Sooner or later, the ‘fans’ who adopted videogames as their trendy pass-time within the last decade or so will find another hobby and sales of regurgitated toss will finally begin to stall. EA, Activision et al are just making the most of it while they can. I guess you can’t blame them, but it feels like killing the golden goose.


On January 25, 2013 at 12:42 pm

David Cage is an idiot and BEEPhole.


On January 26, 2013 at 12:23 am

“…blaming us for investing in publishers that have no interest in innovation.”

*Cough* Square Enix *cough*…

And it’s not all gamers, although I’m sure he was simply generalizing with a poor choice of being unspecific. It’s the fanboys who will eat up a series no matter how terrible it has become, simply because of “brand recognition”.

*Cough* Final Fantasy XIII, XIII-2, XIII-3, XIII-whatever *cough*…
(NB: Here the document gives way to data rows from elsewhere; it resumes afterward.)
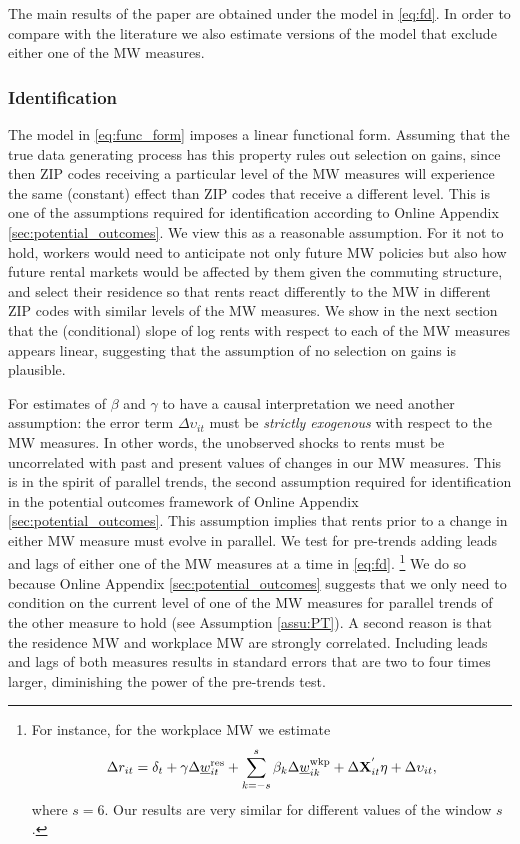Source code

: The main results of the paper are obtained under the model in \eqref{eq:fd}. 
In order to compare with the literature we also estimate versions of the 
model that exclude either one of the MW measures.

\subsubsection*{Identification}

The model in \eqref{eq:func_form} imposes a linear functional form.
Assuming that the true data generating process has this property rules out 
selection on gains, since then ZIP codes receiving a particular level of the
MW measures will experience the same (constant) effect than ZIP codes that 
receive a different level.
This is one of the assumptions required for identification according to 
Online Appendix \ref{sec:potential_outcomes}.
We view this as a reasonable assumption.
For it not to hold, workers would need to anticipate not only future MW policies 
but also how future rental markets would be affected by them given the commuting 
structure, and select their residence so that rents react differently to the 
MW in different ZIP codes with similar levels of the MW measures.
We show in the next section that the (conditional) slope of log rents with 
respect to each of the MW measures appears linear, suggesting that the 
assumption of no selection on gains is plausible.

For estimates of $\beta$ and $\gamma$ to have a causal interpretation we need 
another assumption: the error term $\Delta\upsilon_{it}$ must be 
\textit{strictly exogenous} with respect to the MW measures.
In other words, the unobserved shocks to rents must be uncorrelated with past 
and present values of changes in our MW measures.
This is in the spirit of parallel trends, the second assumption required for
identification in the potential outcomes framework of Online Appendix 
\ref{sec:potential_outcomes}.
This assumption implies that rents prior to a change in either MW measure must
evolve in parallel.
We test for pre-trends adding leads and lags of either one of the MW measures 
at a time in \eqref{eq:fd}.%
\footnote{For instance, for the workplace MW we estimate
\begin{equation*}
    \Delta r_{it} = \delta_t
                  + \gamma \Delta \underline{w}^{\text{res}}_{it} 
                  + \sum_{k=-s}^{s} \beta_k \Delta \underline{w}^{\text{wkp}}_{ik}
                  + \Delta \mathbf{X}^{'}_{it}\eta
                  + \Delta \upsilon_{it} ,
\end{equation*}
where $s=6$.
Our results are very similar for different values of the window $s$.}
We do so because Online Appendix \ref{sec:potential_outcomes} suggests that we 
only need to condition on the current level of one of the MW measures for 
parallel trends of the other measure to hold (see Assumption \ref{assu:PT}).
A second reason is that the residence MW and workplace MW are strongly 
correlated.
Including leads and lags of both measures results in standard errors that are
two to four times larger, diminishing the power of the pre-trends test.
On January 28, 2013 at 12:01 pm

Yep, I kinda feel responsible now for hyping Isaac Clarke’s storyline for Dead Space sequel, when all I really wanted was an unexpected turn to very different settings, new main characters, new horrors, all new and shiny but with all known mechanincs thus broadening the scope of the Dead Space universe. I feel responsible somehow for posting so many fanboysm in the long dead forums, and now I deserve a crappy Dead Space 3.

Faizan Ali

On January 30, 2013 at 10:09 pm

If it wasn’t for the sequels there WOULD be NO HL2, No innovation no creativity,
If it wasn’t for the sequels there WOULD be NO GTASA best open world game ever created.


On November 24, 2013 at 1:48 pm

First of all David Cage’s games are not good they are really bad. Also Cage has almost no I dea about innovation as we see scenes repeated time and time again in his 3 games Indigo Prophocey, Heavy Rain, and Beyond two souls. All in all David Cage is a bad designer and has no right speaking in negative ways towards the gaming community.